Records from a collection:
■ ■ ■ ■
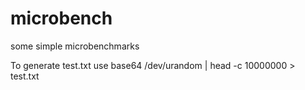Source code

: # microbench
some simple microbenchmarks

To generate test.txt use base64 /dev/urandom | head -c 10000000 > test.txt
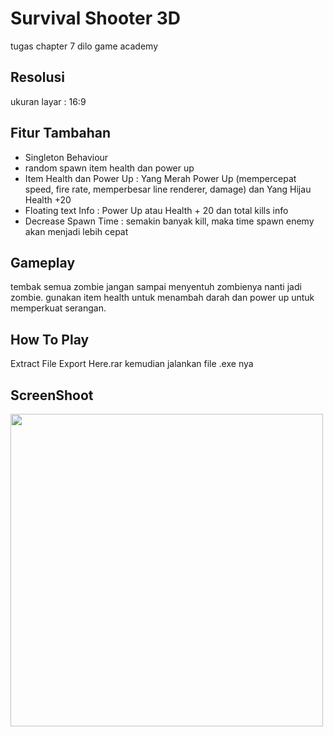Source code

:  # Survival Shooter 3D
 tugas chapter 7 dilo game academy
 
 ## Resolusi
 ukuran layar : 16:9
 
 ## Fitur Tambahan
 - Singleton Behaviour
 - random spawn item health dan power up
 - Item Health dan Power Up : Yang Merah Power Up (mempercepat speed, fire rate, memperbesar line renderer, damage) dan Yang Hijau Health +20
 - Floating text Info : Power Up atau Health + 20 dan total kills info
 - Decrease Spawn Time : semakin banyak kill, maka time spawn enemy akan menjadi lebih cepat

 ## Gameplay
 tembak semua zombie jangan sampai menyentuh zombienya nanti jadi zombie. gunakan item health untuk menambah darah dan power up untuk memperkuat serangan.

 ## How To Play
 Extract File Export Here.rar kemudian jalankan file .exe nya
 
 ## ScreenShoot
 <img src="https://github.com/yashlan/Survival-Shooter-3D/blob/main/ss/ss1.gif" width="500">
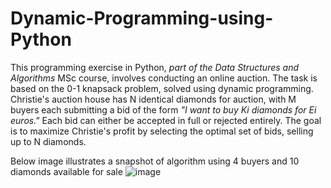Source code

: # Dynamic-Programming-using-Python

This programming exercise in Python, <i>part of the Data Structures and Algorithms </i> MSc course, involves conducting an online auction. The task is based on the 0-1 knapsack problem, solved using dynamic programming. Christie's auction house has N identical diamonds for auction, with M buyers each submitting a bid of the form <i>"I want to buy Ki diamonds for Ei euros."</i> Each bid can either be accepted in full or rejected entirely. The goal is to maximize Christie's profit by selecting the optimal set of bids, selling up to N diamonds. 

Below image illustrates a snapshot of algorithm using 4 buyers and 10 diamonds available for sale
![image](https://github.com/user-attachments/assets/fee05e9d-106b-4297-990d-b906a1e8bfb9)
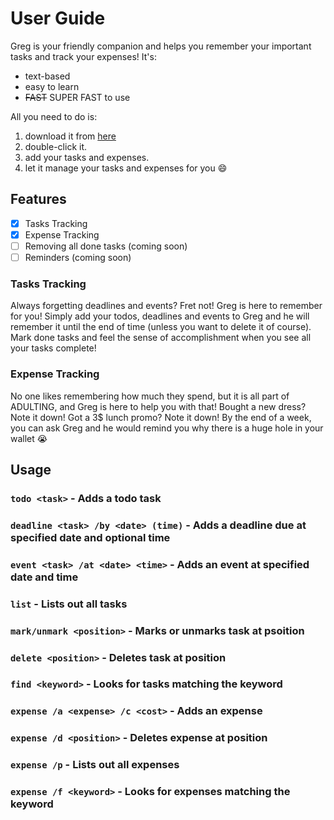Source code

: # User Guide

Greg is your friendly companion and helps you remember your important tasks and track your expenses! It's:

- text-based
- easy to learn
- ~~FAST~~ SUPER FAST to use

All you need to do is:
1. download it from [here](https://github.com/kynapy/ip/releases/download/A-Release/duke-v0.2.jar)
2. double-click it.
3. add your tasks and expenses.
4. let it manage your tasks and expenses for you 😄 

## Features 
- [x] Tasks Tracking
- [X] Expense Tracking
- [ ] Removing all done tasks (coming soon)
- [ ] Reminders (coming soon)

### Tasks Tracking

Always forgetting deadlines and events? Fret not! Greg is here to remember for you! Simply add your todos, deadlines and events to Greg and he will remember it until the end of time (unless you want to delete it of course). Mark done tasks and feel the sense of accomplishment when you see all your tasks complete!

### Expense Tracking

No one likes remembering how much they spend, but it is all part of ADULTING, and Greg is here to help you with that! Bought a new dress? Note it down! Got a 3$ lunch promo? Note it down! By the end of a week, you can ask Greg and he would remind you why there is a huge hole in your wallet :sob:

## Usage

### `todo <task>` - Adds a todo task
### `deadline <task> /by <date> (time)` - Adds a deadline due at specified date and optional time 
### `event <task> /at <date> <time>` - Adds an event at specified date and time
### `list` - Lists out all tasks
### `mark/unmark <position>` - Marks or unmarks task at psoition
### `delete <position>` - Deletes task at position
### `find <keyword>` - Looks for tasks matching the keyword

### `expense /a <expense> /c <cost>` - Adds an expense
### `expense /d <position>` - Deletes expense at position
### `expense /p` - Lists out all expenses
### `expense /f <keyword>` - Looks for expenses matching the keyword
■ ■ ■ ■
_EXERCISE:_ Images aside, return each entry above precisely as it stands.

_SOLUTION TO THIS TASK:_
Source code

: # microbench
some simple microbenchmarks

To generate test.txt use base64 /dev/urandom | head -c 10000000 > test.txt
Source code

:  # Survival Shooter 3D
 tugas chapter 7 dilo game academy
 
 ## Resolusi
 ukuran layar : 16:9
 
 ## Fitur Tambahan
 - Singleton Behaviour
 - random spawn item health dan power up
 - Item Health dan Power Up : Yang Merah Power Up (mempercepat speed, fire rate, memperbesar line renderer, damage) dan Yang Hijau Health +20
 - Floating text Info : Power Up atau Health + 20 dan total kills info
 - Decrease Spawn Time : semakin banyak kill, maka time spawn enemy akan menjadi lebih cepat

 ## Gameplay
 tembak semua zombie jangan sampai menyentuh zombienya nanti jadi zombie. gunakan item health untuk menambah darah dan power up untuk memperkuat serangan.

 ## How To Play
 Extract File Export Here.rar kemudian jalankan file .exe nya
 
 ## ScreenShoot
 <img src="https://github.com/yashlan/Survival-Shooter-3D/blob/main/ss/ss1.gif" width="500">
Source code

: # Dynamic-Programming-using-Python

This programming exercise in Python, <i>part of the Data Structures and Algorithms </i> MSc course, involves conducting an online auction. The task is based on the 0-1 knapsack problem, solved using dynamic programming. Christie's auction house has N identical diamonds for auction, with M buyers each submitting a bid of the form <i>"I want to buy Ki diamonds for Ei euros."</i> Each bid can either be accepted in full or rejected entirely. The goal is to maximize Christie's profit by selecting the optimal set of bids, selling up to N diamonds. 

Below image illustrates a snapshot of algorithm using 4 buyers and 10 diamonds available for sale
![image](https://github.com/user-attachments/assets/fee05e9d-106b-4297-990d-b906a1e8bfb9)
Source code

: # User Guide

Greg is your friendly companion and helps you remember your important tasks and track your expenses! It's:

- text-based
- easy to learn
- ~~FAST~~ SUPER FAST to use

All you need to do is:
1. download it from [here](https://github.com/kynapy/ip/releases/download/A-Release/duke-v0.2.jar)
2. double-click it.
3. add your tasks and expenses.
4. let it manage your tasks and expenses for you 😄 

## Features 
- [x] Tasks Tracking
- [X] Expense Tracking
- [ ] Removing all done tasks (coming soon)
- [ ] Reminders (coming soon)

### Tasks Tracking

Always forgetting deadlines and events? Fret not! Greg is here to remember for you! Simply add your todos, deadlines and events to Greg and he will remember it until the end of time (unless you want to delete it of course). Mark done tasks and feel the sense of accomplishment when you see all your tasks complete!

### Expense Tracking

No one likes remembering how much they spend, but it is all part of ADULTING, and Greg is here to help you with that! Bought a new dress? Note it down! Got a 3$ lunch promo? Note it down! By the end of a week, you can ask Greg and he would remind you why there is a huge hole in your wallet :sob:

## Usage

### `todo <task>` - Adds a todo task
### `deadline <task> /by <date> (time)` - Adds a deadline due at specified date and optional time 
### `event <task> /at <date> <time>` - Adds an event at specified date and time
### `list` - Lists out all tasks
### `mark/unmark <position>` - Marks or unmarks task at psoition
### `delete <position>` - Deletes task at position
### `find <keyword>` - Looks for tasks matching the keyword

### `expense /a <expense> /c <cost>` - Adds an expense
### `expense /d <position>` - Deletes expense at position
### `expense /p` - Lists out all expenses
### `expense /f <keyword>` - Looks for expenses matching the keyword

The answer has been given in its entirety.